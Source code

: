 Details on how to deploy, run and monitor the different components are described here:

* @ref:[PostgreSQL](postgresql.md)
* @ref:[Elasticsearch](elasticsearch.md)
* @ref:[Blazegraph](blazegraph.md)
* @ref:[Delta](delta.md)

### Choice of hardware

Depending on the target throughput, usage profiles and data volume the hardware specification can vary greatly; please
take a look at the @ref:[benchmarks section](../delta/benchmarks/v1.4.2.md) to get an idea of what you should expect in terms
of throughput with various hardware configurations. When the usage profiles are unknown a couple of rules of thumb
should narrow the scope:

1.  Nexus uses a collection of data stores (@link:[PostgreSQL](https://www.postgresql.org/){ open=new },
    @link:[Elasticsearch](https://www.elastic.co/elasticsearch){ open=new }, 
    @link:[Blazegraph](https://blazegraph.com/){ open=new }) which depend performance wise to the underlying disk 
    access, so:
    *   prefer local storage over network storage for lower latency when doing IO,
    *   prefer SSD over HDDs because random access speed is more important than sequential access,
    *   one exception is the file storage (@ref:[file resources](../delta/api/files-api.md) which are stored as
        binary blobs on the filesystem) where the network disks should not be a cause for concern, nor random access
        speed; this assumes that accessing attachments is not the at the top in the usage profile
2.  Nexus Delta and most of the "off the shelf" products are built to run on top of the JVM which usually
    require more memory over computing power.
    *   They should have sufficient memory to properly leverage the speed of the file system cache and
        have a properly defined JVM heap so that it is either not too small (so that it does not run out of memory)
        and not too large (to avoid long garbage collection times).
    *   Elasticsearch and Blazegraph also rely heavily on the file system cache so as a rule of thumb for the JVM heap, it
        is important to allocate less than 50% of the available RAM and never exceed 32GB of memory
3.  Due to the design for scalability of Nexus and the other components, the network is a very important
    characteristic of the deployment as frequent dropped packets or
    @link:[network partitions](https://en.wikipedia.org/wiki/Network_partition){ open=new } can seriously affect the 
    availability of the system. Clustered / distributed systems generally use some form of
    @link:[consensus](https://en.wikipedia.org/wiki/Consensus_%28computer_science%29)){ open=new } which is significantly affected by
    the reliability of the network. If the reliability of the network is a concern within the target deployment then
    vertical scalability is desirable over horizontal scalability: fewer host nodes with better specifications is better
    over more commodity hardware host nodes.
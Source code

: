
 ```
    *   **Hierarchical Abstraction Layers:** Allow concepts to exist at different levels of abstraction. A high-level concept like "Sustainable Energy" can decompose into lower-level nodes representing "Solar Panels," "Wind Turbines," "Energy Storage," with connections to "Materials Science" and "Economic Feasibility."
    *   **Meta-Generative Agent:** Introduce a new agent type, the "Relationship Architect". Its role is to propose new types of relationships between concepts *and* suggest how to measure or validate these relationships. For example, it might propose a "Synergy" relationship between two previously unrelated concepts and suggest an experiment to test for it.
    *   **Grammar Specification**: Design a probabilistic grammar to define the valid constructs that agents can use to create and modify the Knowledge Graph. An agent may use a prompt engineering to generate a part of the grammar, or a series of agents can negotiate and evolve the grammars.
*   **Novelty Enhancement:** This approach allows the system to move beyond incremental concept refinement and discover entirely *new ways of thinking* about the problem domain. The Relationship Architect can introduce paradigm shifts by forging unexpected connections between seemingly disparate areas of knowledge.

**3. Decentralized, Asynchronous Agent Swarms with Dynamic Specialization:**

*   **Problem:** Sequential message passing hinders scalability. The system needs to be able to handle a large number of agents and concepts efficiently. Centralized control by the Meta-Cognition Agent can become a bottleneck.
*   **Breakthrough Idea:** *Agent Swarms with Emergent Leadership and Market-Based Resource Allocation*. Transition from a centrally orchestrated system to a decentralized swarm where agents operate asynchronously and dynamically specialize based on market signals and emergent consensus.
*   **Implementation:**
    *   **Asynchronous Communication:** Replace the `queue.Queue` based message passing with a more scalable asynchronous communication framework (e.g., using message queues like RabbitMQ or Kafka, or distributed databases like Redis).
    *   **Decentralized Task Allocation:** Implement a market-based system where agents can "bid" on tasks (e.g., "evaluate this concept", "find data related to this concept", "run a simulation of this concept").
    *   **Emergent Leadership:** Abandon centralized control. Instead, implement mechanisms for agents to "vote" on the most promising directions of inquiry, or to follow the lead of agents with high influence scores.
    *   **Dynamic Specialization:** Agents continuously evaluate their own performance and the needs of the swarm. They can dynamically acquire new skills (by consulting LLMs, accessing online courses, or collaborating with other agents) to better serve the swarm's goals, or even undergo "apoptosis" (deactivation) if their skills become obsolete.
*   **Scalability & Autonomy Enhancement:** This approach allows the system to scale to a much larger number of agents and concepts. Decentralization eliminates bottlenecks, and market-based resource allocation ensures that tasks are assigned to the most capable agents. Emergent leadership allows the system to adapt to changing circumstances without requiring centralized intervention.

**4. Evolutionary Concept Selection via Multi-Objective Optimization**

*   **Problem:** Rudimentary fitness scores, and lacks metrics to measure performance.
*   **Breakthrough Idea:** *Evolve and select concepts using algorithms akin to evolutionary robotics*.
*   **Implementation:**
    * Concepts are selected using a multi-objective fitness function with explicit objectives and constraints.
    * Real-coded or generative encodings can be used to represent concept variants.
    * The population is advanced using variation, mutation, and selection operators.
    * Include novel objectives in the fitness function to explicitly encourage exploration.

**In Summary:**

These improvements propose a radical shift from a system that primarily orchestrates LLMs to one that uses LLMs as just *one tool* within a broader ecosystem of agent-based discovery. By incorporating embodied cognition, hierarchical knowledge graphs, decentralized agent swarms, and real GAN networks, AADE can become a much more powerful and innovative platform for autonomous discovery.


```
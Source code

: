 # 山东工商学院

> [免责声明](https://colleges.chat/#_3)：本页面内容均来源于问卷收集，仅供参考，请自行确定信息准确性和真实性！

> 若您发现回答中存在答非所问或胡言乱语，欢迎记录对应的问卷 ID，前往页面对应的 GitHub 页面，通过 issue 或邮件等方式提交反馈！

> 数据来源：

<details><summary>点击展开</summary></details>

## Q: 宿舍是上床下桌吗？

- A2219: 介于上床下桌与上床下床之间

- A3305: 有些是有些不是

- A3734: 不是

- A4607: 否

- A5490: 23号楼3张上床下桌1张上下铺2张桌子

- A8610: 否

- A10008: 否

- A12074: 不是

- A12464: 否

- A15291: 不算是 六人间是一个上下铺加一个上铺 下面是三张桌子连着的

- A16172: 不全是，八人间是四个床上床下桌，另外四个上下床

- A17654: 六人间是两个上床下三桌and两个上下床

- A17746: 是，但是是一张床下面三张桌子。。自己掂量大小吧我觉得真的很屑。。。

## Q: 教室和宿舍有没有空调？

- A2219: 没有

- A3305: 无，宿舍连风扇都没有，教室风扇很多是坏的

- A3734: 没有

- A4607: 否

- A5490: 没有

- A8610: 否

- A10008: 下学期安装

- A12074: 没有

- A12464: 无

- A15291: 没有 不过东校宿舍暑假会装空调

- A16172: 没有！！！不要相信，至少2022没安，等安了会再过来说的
-*-*-
◆ PROBLEM TO WORK ON ◆
Please copy all lines of the listing in which the string "Specialization" occurs.

◆ RESULT OF THIS TASK ◆
**3. Decentralized, Asynchronous Agent Swarms with Dynamic Specialization:**
    *   **Dynamic Specialization:** Agents continuously evaluate their own performance and the needs of the swarm. They can dynamically acquire new skills (by consulting LLMs, accessing online courses, or collaborating with other agents) to better serve the swarm's goals, or even undergo "apoptosis" (deactivation) if their skills become obsolete.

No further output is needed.